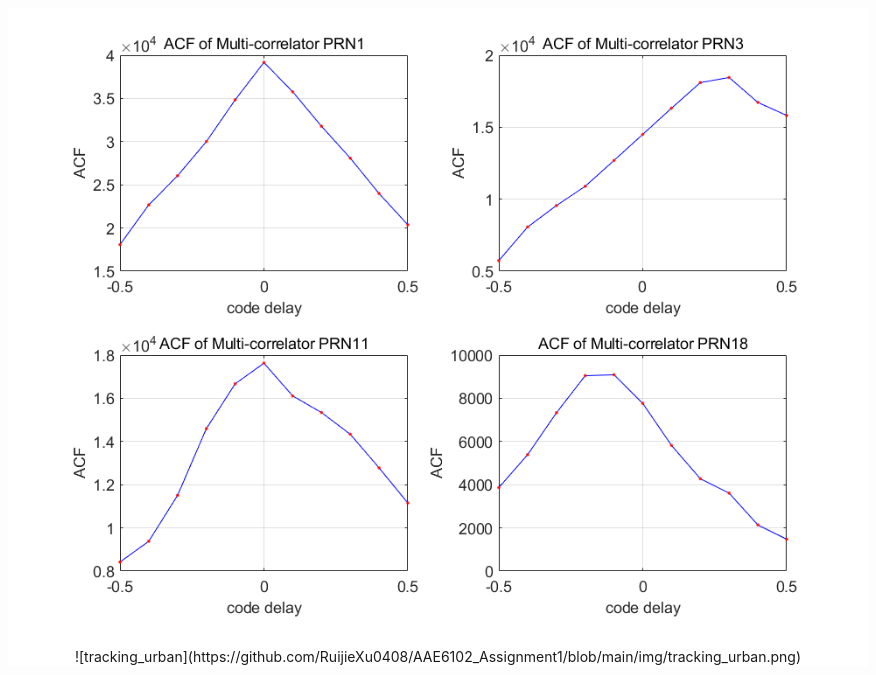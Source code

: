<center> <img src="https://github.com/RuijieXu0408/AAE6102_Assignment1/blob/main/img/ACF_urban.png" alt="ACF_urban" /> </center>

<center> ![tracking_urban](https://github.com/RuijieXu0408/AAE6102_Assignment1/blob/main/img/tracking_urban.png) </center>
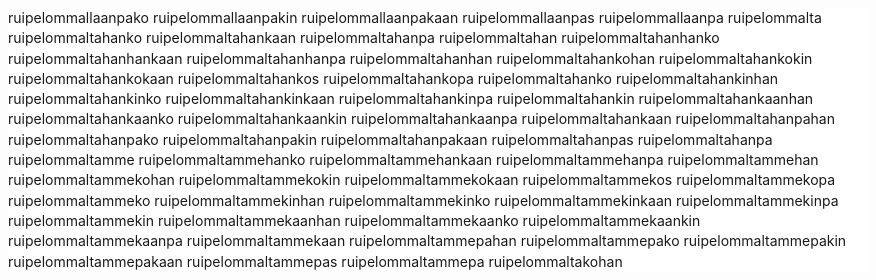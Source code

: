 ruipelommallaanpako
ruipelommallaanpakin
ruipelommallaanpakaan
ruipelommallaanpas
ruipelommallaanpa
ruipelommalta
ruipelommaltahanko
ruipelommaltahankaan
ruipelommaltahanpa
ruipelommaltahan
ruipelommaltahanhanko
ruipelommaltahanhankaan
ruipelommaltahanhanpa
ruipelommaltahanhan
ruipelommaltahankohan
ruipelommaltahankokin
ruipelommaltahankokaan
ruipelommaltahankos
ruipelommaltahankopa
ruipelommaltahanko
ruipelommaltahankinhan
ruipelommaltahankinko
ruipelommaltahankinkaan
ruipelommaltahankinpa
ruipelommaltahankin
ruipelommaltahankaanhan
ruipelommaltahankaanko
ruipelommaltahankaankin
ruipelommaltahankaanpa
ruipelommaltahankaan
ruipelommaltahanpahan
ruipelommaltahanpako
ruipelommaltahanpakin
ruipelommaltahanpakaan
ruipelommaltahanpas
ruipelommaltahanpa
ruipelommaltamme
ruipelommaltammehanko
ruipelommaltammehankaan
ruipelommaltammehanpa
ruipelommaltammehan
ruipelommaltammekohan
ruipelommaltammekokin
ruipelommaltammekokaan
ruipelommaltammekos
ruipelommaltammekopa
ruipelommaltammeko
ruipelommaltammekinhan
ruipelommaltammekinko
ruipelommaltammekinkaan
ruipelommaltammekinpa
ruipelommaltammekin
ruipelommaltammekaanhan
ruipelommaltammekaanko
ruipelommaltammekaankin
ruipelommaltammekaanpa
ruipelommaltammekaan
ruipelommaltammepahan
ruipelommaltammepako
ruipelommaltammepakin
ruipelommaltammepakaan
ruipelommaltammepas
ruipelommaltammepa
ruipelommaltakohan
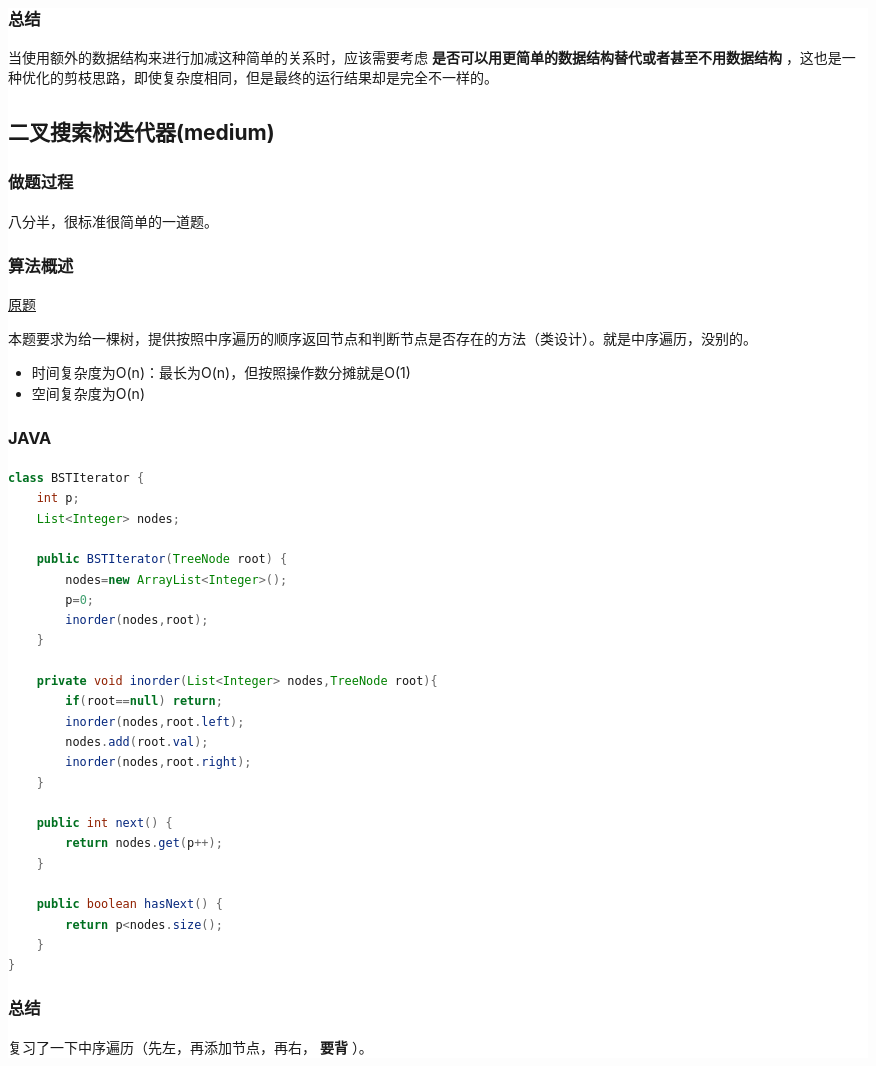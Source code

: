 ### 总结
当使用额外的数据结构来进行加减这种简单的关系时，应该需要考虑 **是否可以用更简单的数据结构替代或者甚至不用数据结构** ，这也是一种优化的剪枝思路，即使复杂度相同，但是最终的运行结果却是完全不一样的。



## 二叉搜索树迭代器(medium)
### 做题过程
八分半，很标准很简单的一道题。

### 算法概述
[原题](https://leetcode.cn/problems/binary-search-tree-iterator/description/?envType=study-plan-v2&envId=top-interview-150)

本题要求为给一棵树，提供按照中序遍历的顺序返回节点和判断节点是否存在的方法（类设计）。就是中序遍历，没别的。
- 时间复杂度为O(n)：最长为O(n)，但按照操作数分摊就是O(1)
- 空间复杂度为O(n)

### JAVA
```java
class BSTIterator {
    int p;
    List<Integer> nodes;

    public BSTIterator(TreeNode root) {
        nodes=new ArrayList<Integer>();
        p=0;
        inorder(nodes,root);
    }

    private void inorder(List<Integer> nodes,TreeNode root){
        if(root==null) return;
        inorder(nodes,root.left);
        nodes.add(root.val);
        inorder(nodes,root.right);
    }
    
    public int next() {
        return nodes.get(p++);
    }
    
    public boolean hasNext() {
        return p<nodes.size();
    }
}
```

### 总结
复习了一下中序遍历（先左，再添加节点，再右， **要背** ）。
# # # #
TASK STATEMENT.
Repeat each entry exactly as given; no pictures belong in the copy.

REPLY.
Source code

:<center> <img src="https://github.com/RuijieXu0408/AAE6102_Assignment1/blob/main/img/ACF_urban.png" alt="ACF_urban" /> </center>

<center> ![tracking_urban](https://github.com/RuijieXu0408/AAE6102_Assignment1/blob/main/img/tracking_urban.png) </center>
Source code

: ruipelommallaanpako
ruipelommallaanpakin
ruipelommallaanpakaan
ruipelommallaanpas
ruipelommallaanpa
ruipelommalta
ruipelommaltahanko
ruipelommaltahankaan
ruipelommaltahanpa
ruipelommaltahan
ruipelommaltahanhanko
ruipelommaltahanhankaan
ruipelommaltahanhanpa
ruipelommaltahanhan
ruipelommaltahankohan
ruipelommaltahankokin
ruipelommaltahankokaan
ruipelommaltahankos
ruipelommaltahankopa
ruipelommaltahanko
ruipelommaltahankinhan
ruipelommaltahankinko
ruipelommaltahankinkaan
ruipelommaltahankinpa
ruipelommaltahankin
ruipelommaltahankaanhan
ruipelommaltahankaanko
ruipelommaltahankaankin
ruipelommaltahankaanpa
ruipelommaltahankaan
ruipelommaltahanpahan
ruipelommaltahanpako
ruipelommaltahanpakin
ruipelommaltahanpakaan
ruipelommaltahanpas
ruipelommaltahanpa
ruipelommaltamme
ruipelommaltammehanko
ruipelommaltammehankaan
ruipelommaltammehanpa
ruipelommaltammehan
ruipelommaltammekohan
ruipelommaltammekokin
ruipelommaltammekokaan
ruipelommaltammekos
ruipelommaltammekopa
ruipelommaltammeko
ruipelommaltammekinhan
ruipelommaltammekinko
ruipelommaltammekinkaan
ruipelommaltammekinpa
ruipelommaltammekin
ruipelommaltammekaanhan
ruipelommaltammekaanko
ruipelommaltammekaankin
ruipelommaltammekaanpa
ruipelommaltammekaan
ruipelommaltammepahan
ruipelommaltammepako
ruipelommaltammepakin
ruipelommaltammepakaan
ruipelommaltammepas
ruipelommaltammepa
ruipelommaltakohan
Source code

: ### 总结
当使用额外的数据结构来进行加减这种简单的关系时，应该需要考虑 **是否可以用更简单的数据结构替代或者甚至不用数据结构** ，这也是一种优化的剪枝思路，即使复杂度相同，但是最终的运行结果却是完全不一样的。



## 二叉搜索树迭代器(medium)
### 做题过程
八分半，很标准很简单的一道题。

### 算法概述
[原题](https://leetcode.cn/problems/binary-search-tree-iterator/description/?envType=study-plan-v2&envId=top-interview-150)

本题要求为给一棵树，提供按照中序遍历的顺序返回节点和判断节点是否存在的方法（类设计）。就是中序遍历，没别的。
- 时间复杂度为O(n)：最长为O(n)，但按照操作数分摊就是O(1)
- 空间复杂度为O(n)

### JAVA
```java
class BSTIterator {
    int p;
    List<Integer> nodes;

    public BSTIterator(TreeNode root) {
        nodes=new ArrayList<Integer>();
        p=0;
        inorder(nodes,root);
    }

    private void inorder(List<Integer> nodes,TreeNode root){
        if(root==null) return;
        inorder(nodes,root.left);
        nodes.add(root.val);
        inorder(nodes,root.right);
    }
    
    public int next() {
        return nodes.get(p++);
    }
    
    public boolean hasNext() {
        return p<nodes.size();
    }
}
```

### 总结
复习了一下中序遍历（先左，再添加节点，再右， **要背** ）。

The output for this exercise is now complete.